Qu’elle soit consciente ou non, cette posture intérieure est une forme de soumission. Et toute soumission, même subtile, crée un lien de dépendance.
On peut la retrouver dans la relation amoureuse, dans le travail, dans le spirituel, dans la famille. Dès qu’une personne accepte de s’effacer pour être acceptée, de taire ce qu’elle ressent pour maintenir le lien ou de se conformer pour éviter la perte, la dépendance s’installe. Non pas parce que l’autre domine, mais parce qu’un accord intérieur a été donné.
C’est ici que le triangle de Karpman entre en jeu.

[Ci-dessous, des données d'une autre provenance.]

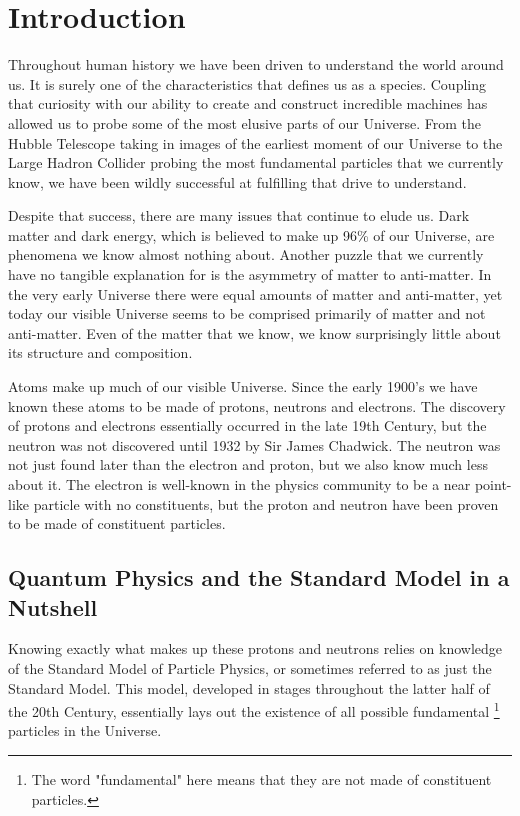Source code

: \chapter{Introduction}
\label{ch:introduction}
Throughout human history we have been driven to understand the world around us. It is surely one of the characteristics that defines us as a species. Coupling that curiosity with our ability to create and construct incredible machines has allowed us to probe some of the most elusive parts of our Universe. From the Hubble Telescope taking in images of the earliest moment of our Universe to the Large Hadron Collider probing the most fundamental particles that we currently know, we have been wildly successful at fulfilling that drive to understand.

Despite that success, there are many issues that continue to elude us. Dark matter and dark energy, which is believed to make up 96\% of our Universe, are phenomena we know almost nothing about. Another puzzle that we currently have no tangible explanation for is the asymmetry of matter to anti-matter. In the very early Universe there were equal amounts of matter and anti-matter, yet today our visible Universe seems to be comprised primarily of matter and not anti-matter. Even of the matter that we know, we know surprisingly little about its structure and composition.

Atoms make up much of our visible Universe. Since the early 1900's we have known these atoms to be made of protons, neutrons and electrons. The discovery of protons and electrons essentially occurred in the late 19th Century, but the neutron was not discovered until 1932 by Sir James Chadwick. The neutron was not just found later than the electron and proton, but we also know much less about it. The electron is well-known in the physics community to be a near point-like particle with no constituents, but the proton and neutron have been proven to be made of constituent particles.

\section{Quantum Physics and the Standard Model in a Nutshell}
Knowing exactly what makes up these protons and neutrons relies on knowledge of the Standard Model of Particle Physics, or sometimes referred to as just the Standard Model. This model, developed in stages throughout the latter half of the 20th Century, essentially lays out the existence of all possible fundamental \footnote{The word "fundamental" here means that they are not made of constituent particles.} particles in the Universe.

Victime, Sauveur, Persécuteur ne sont pas des rôles figés à l’extérieur. Ce sont des positions psychiques qui circulent, souvent portées par la peur et la tension intérieure. La plainte, l’indignation, la colère morale donnent l’illusion d’exister, de reprendre du pouvoir… alors qu’elles entretiennent le même système.
La victime y trouve une identité.
Le sauveur, une valeur.
Le persécuteur, une décharge.
Mais tous restent liés par la même énergie : le refus de regarder là où l’on s’est soumis à l’intérieur.
Sortir de la dépendance ne consiste pas à changer de partenaire, de travail ou de croyance.
Cela commence par une lucidité simple et exigeante :
- reprendre la responsabilité de l’endroit où l’on s’est adapté au détriment de soi.
- quitter les rôles qui donnent une illusion de puissance mais nourrissent l’impuissance.
Il n’y a pas de libération durable sans récupération de son axe.
Et il n’y a pas d’autonomie affective sans renoncement clair à toute forme de soumission intérieure.